What about if we took a similar approach to that which we ultimately proposed in Part 1? That is to say, that we could derive our own property(s) for secondary identifiers from an existing one, thus reusing the common definition yet adding further meaning. Of course we must still be very considerate of human users, and wisely choose straight-forward or obvious generic names for such properties so as to help them infer their purpose.

Whilst we can't use dct:identifier directly for our secondary identifiers, there is nothing to stop us deriving our own properties for secondary identifiers from it!

@prefix owl      <http://www.w3.org/2002/07/owl#> .
@prefix rdfs     <http://www.w3.org/2000/01/rdf-schema#> .
@prefix xsd:     <http://www.w3.org/2001/XMLSchema#> .
@prefix tna:     <http://www.nationalarchives.gov.uk/> .
@prefix dct:     <http://purl.org/dc/terms/> .

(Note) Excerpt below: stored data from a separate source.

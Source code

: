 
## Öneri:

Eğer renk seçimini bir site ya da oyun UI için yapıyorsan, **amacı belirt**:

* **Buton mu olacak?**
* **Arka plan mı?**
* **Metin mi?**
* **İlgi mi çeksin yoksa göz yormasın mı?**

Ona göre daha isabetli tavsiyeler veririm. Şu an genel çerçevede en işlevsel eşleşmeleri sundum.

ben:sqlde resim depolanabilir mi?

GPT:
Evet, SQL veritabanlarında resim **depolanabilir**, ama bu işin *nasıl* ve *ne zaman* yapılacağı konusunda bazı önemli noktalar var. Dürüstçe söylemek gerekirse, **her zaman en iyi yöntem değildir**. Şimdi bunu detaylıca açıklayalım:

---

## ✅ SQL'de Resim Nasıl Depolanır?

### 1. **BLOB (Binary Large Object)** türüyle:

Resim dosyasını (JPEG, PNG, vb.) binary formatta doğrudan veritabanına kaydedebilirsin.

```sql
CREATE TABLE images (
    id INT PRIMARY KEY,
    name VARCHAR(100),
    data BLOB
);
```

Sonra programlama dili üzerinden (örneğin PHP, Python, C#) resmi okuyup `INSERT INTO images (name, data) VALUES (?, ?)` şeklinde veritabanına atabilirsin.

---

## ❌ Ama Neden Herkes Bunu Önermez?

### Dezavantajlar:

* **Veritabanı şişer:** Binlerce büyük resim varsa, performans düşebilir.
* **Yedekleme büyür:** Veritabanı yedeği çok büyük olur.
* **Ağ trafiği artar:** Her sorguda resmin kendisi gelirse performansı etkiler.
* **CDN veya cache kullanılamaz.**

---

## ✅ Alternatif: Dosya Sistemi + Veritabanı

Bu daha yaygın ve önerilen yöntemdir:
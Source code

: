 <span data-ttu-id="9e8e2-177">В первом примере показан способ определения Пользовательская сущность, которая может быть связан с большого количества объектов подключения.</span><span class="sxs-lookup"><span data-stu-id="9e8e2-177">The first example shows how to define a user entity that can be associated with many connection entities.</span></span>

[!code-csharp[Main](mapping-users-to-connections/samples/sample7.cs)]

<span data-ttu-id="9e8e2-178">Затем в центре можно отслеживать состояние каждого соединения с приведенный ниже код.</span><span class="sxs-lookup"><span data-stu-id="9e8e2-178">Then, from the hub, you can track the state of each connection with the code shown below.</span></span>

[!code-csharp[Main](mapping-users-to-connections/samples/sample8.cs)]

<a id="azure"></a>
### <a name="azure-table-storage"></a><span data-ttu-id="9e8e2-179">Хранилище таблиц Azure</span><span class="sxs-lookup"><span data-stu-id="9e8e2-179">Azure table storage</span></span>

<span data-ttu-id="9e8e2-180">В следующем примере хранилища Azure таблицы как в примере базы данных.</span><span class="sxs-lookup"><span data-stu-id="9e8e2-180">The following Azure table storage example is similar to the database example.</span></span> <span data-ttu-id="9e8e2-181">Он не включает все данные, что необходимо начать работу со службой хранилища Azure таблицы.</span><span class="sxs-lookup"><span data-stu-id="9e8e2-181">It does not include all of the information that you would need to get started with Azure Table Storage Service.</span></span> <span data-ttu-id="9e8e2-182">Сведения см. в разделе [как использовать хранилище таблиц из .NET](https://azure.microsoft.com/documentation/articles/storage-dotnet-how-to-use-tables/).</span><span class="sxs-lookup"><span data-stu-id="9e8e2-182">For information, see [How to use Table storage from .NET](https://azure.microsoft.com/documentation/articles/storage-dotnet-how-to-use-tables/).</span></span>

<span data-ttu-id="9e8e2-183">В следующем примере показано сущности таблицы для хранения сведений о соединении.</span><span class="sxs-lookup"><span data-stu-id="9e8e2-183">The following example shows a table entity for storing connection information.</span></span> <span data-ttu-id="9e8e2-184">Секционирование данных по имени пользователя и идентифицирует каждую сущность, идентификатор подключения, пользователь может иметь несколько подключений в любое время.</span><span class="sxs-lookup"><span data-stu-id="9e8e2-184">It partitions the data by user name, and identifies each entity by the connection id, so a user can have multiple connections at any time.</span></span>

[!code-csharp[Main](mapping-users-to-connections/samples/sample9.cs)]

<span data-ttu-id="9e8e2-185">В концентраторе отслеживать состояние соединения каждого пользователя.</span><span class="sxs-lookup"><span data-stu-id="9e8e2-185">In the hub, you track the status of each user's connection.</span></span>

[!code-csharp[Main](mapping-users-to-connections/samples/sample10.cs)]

tna:classicCatalogueReference
    a owl:DatatypeProperty ;
    rdfs:subPropertyOf dct:identifier
    rdfs:range xsd:string ;
    rdfs:label "Classic Catalogue Reference" ;
    rdfs:comment "The Classic Catalogue Reference is a secondary
                  identifier for a Unit of Description. It reflects the
                  historic ISAD(G) like archival arrangement of the unit, i.e
                  Department, Series, Piece, and Item. It has been in use
                  at The National Archives since the 19th century and is
                  aligned to the ISAD(G) standard. It is defined on page 13
                  of the document: TNA-CS13 (Cataloguing Standards - Part A
                  Data Elements, June 2013)."@en ;
    rdfs:seeAlso tna:cs13-a, schema:identifier, dct:identifier
    .

tna:formerReferenceFromDepartment
    a owl:DatatypeProperty ;
    rdfs:range xsd:string ;
    rdfs:subPropertyOf dct:identifier ;
    rdfs:label "Former Reference - Creating Department" ;
    rdfs:comment "The 'Former Reference - Creating Department' is a secondary
                  identifier for a Unit of Description. It holds the unique
                  identifier given to the material by the originating
                  creator. It is defined on page 17 of the document:
                  TNA-CS13 (Cataloguing Standards - Part A Data Elements,
                  June 2013)."@en ;
    rdfs:seeAlso tna:cs13-a
    .
Definition of our derived properties for two of our Secondary Identifiers

Using our own derived properties would then yield an expression for our Record that looks something like:

@prefix tna:     <http://www.nationalarchives.gov.uk/> .
@prefix dct:     <http://purl.org/dc/terms/> .
@prefix schema:  <https://schema.org/> .

tna:res.FO.2020.3J.P.1
    dct:identifier "FO.2020.3J.P.1" ;
    tna:classicCatalogueReference "FO 12/34/56" ;
    tna:formerReferenceFromDepartment "R123456"
    .
A Record with Primary and Secondary Identifier - Bespoke Vocabulary

I believe that this final approach strikes a good compromise. Whilst we are not directly reusing an existing common vocabulary here for our secondary identifiers, we have a good reason, which is that schema:identifier is not a good fit for use considering our use-case. However, all is not lost, whilst we have had to create our own properties, they themselves are derived from a property (dct:identifier) from an existing common vocabulary (Dublin Core Terms). Additionally, and very subjectively, I would argue that it is much easier for humans to understand a single line which says tna:formerReferenceFromDepartment than looking within data or object properties of schema:identifier.

Conclusion

Although we started out with a different problem, and tried different approaches along the way, we ultimately ended up with an approach that looks remarkably similar to that in Part 1.

Hopefully this has re-enforced the idea that when attempting to solely reuse existing popular vocabularies, if you falter due a lack of suitable available classes and properties, there are options available, but there are trade-offs that have to be made between reuse and precision.